I hear the logic and understand the physiology, but that really has to be balanced against the extra time, and complexity of lifting someone horizontally--which is virtually impossible with the number of crew and equipment normally available on cruising sailboats. The number of victims who are in that narrow band where they will experience a dramatically better outcome ONLY because they were lifted horizontally, is really small.
If this is really the RYA's standard recommendation for routine MOB recovery, in my opinion, it is unrealistic and impractical--no matter how valid its theoretical benefits. I'd expect better, and more practical, advice from them.
Think about this. It is way more complex than just lifting someone with two lines... if you attach one at the chest, where to you attach the other? How many people does this take to rig and execute?
In any man-overboard situation, rapid recovery will trump perfect technique--every time.
Any halyard on an Amel is capable of lifting someone out of the water, and any of the winches, manual or electric, will give enough power to lift someone two or three meters.
I have had the valuable experience of participating in an organized evaluation of man-overboard recovery techniques as the "volunteer" in the water who had to be lifted into the boat by a variety of techniques. It is not easy with a short handed crew and a victim who might not be able to offer much assistance themselves.
If there is only one person left on board, I would not recommend using the mizzen boom as a lifting crane unless the victim is alert and fully functional. The danger is if the boat is rolling at all, a person hanging off the end of the boom will swing wildly from side to side, unless they can hold on to something, or someone is on deck can restrain the boom's swing. Maybe you could rig something up, but that would just take more time.The person at the winch in the cockpit is also out of visual and easy auditory contact with the victim.
It really is an easy ride up out of the water on any mast top halyard in a lifesling, or even just in a bowline. Just remember, have the victim face in toward the boat so the lifting halyard is between their head and the hull. This was an important lesson learned, if the victim is face out, the back of his head bangs against the hull as he is lifted. Unless someone is there at the rail to hold them, do not lift them all the way over the liferails with the halyard, even in calm conditions they will pendulum around wildly.
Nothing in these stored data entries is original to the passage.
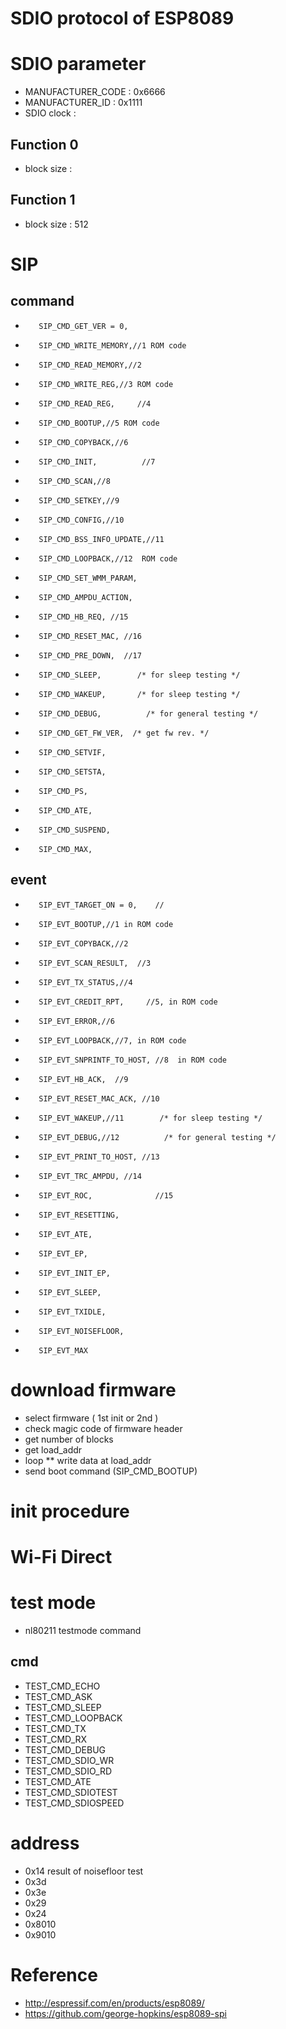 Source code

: # SDIO protocol of ESP8089

# SDIO parameter
* MANUFACTURER_CODE : 0x6666
* MANUFACTURER_ID   : 0x1111
* SDIO clock        :
## Function 0
* block size        :
## Function 1
* block size        : 512

# SIP
## command
*        SIP_CMD_GET_VER = 0,
*        SIP_CMD_WRITE_MEMORY,//1 ROM code
*        SIP_CMD_READ_MEMORY,//2
*        SIP_CMD_WRITE_REG,//3 ROM code
*        SIP_CMD_READ_REG,     //4
*        SIP_CMD_BOOTUP,//5 ROM code
*        SIP_CMD_COPYBACK,//6
*        SIP_CMD_INIT,          //7
*        SIP_CMD_SCAN,//8
*        SIP_CMD_SETKEY,//9
*        SIP_CMD_CONFIG,//10
*        SIP_CMD_BSS_INFO_UPDATE,//11
*        SIP_CMD_LOOPBACK,//12  ROM code
*        SIP_CMD_SET_WMM_PARAM,
*        SIP_CMD_AMPDU_ACTION,
*        SIP_CMD_HB_REQ, //15
*        SIP_CMD_RESET_MAC, //16
*        SIP_CMD_PRE_DOWN,  //17
*        SIP_CMD_SLEEP,        /* for sleep testing */
*        SIP_CMD_WAKEUP,       /* for sleep testing */
*        SIP_CMD_DEBUG,          /* for general testing */
*        SIP_CMD_GET_FW_VER,  /* get fw rev. */
*        SIP_CMD_SETVIF,
*        SIP_CMD_SETSTA,
*        SIP_CMD_PS,
*        SIP_CMD_ATE,
*        SIP_CMD_SUSPEND,
*        SIP_CMD_MAX,

## event
*        SIP_EVT_TARGET_ON = 0,    //
*        SIP_EVT_BOOTUP,//1 in ROM code
*        SIP_EVT_COPYBACK,//2
*        SIP_EVT_SCAN_RESULT,  //3
*        SIP_EVT_TX_STATUS,//4
*        SIP_EVT_CREDIT_RPT,     //5, in ROM code
*        SIP_EVT_ERROR,//6
*        SIP_EVT_LOOPBACK,//7, in ROM code
*        SIP_EVT_SNPRINTF_TO_HOST, //8  in ROM code
*        SIP_EVT_HB_ACK,  //9
*        SIP_EVT_RESET_MAC_ACK, //10
*        SIP_EVT_WAKEUP,//11        /* for sleep testing */
*        SIP_EVT_DEBUG,//12          /* for general testing */
*        SIP_EVT_PRINT_TO_HOST, //13
*        SIP_EVT_TRC_AMPDU, //14
*        SIP_EVT_ROC,              //15
*        SIP_EVT_RESETTING,
*        SIP_EVT_ATE,
*        SIP_EVT_EP,
*        SIP_EVT_INIT_EP,
*        SIP_EVT_SLEEP,
*        SIP_EVT_TXIDLE,
*        SIP_EVT_NOISEFLOOR,
*        SIP_EVT_MAX

# download firmware
* select firmware ( 1st init or 2nd )
* check magic code of firmware header
* get number of blocks
* get load_addr
* loop
** write data at load_addr
* send boot command (SIP_CMD_BOOTUP)

# init procedure

# Wi-Fi Direct

# test mode

* nl80211 testmode command

## cmd
* TEST_CMD_ECHO
* TEST_CMD_ASK
* TEST_CMD_SLEEP
* TEST_CMD_LOOPBACK
* TEST_CMD_TX
* TEST_CMD_RX
* TEST_CMD_DEBUG
* TEST_CMD_SDIO_WR
* TEST_CMD_SDIO_RD
* TEST_CMD_ATE
* TEST_CMD_SDIOTEST
* TEST_CMD_SDIOSPEED


# address
* 0x14  result of noisefloor test
* 0x3d
* 0x3e
* 0x29
* 0x24
* 0x8010
* 0x9010

# Reference
* http://espressif.com/en/products/esp8089/
* https://github.com/george-hopkins/esp8089-spi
SOOO much depends on the conditions, the strength and number of remaining crew, and especially the condition of the victim. Are they conscious? Hypothermic? Wearing a lifejacket? A harness? Are they panicked?
We found a lifesling to be a valuable tool to lift someone. It was easy to get into, even for a victim with restricted mobility, and was simple for the crew onboard to reach and attach to.
If there are two crew left aboard, it might be best to use a mizzen halyard to lift/slide a marginally conscious person up the slope of the reverse transom, if the boat is not pitching too badly.
If there is one person left onboard, and the victim in the water is incapable of helping in any meaningful way, there are no sure-fire solutions in rough conditions. It is a situation I hope I never have to deal with.
Finally... most inflatable lifevests have a serious design flaw. When inflated it is impossible for the rescue crew or the victim to attach a line to the lifting harness because the attachment point is buried and inaccessible below the inflated bladders. With many of them, there is no provision AT ALL for snagging the person in the water with a boathook to hold them alongside.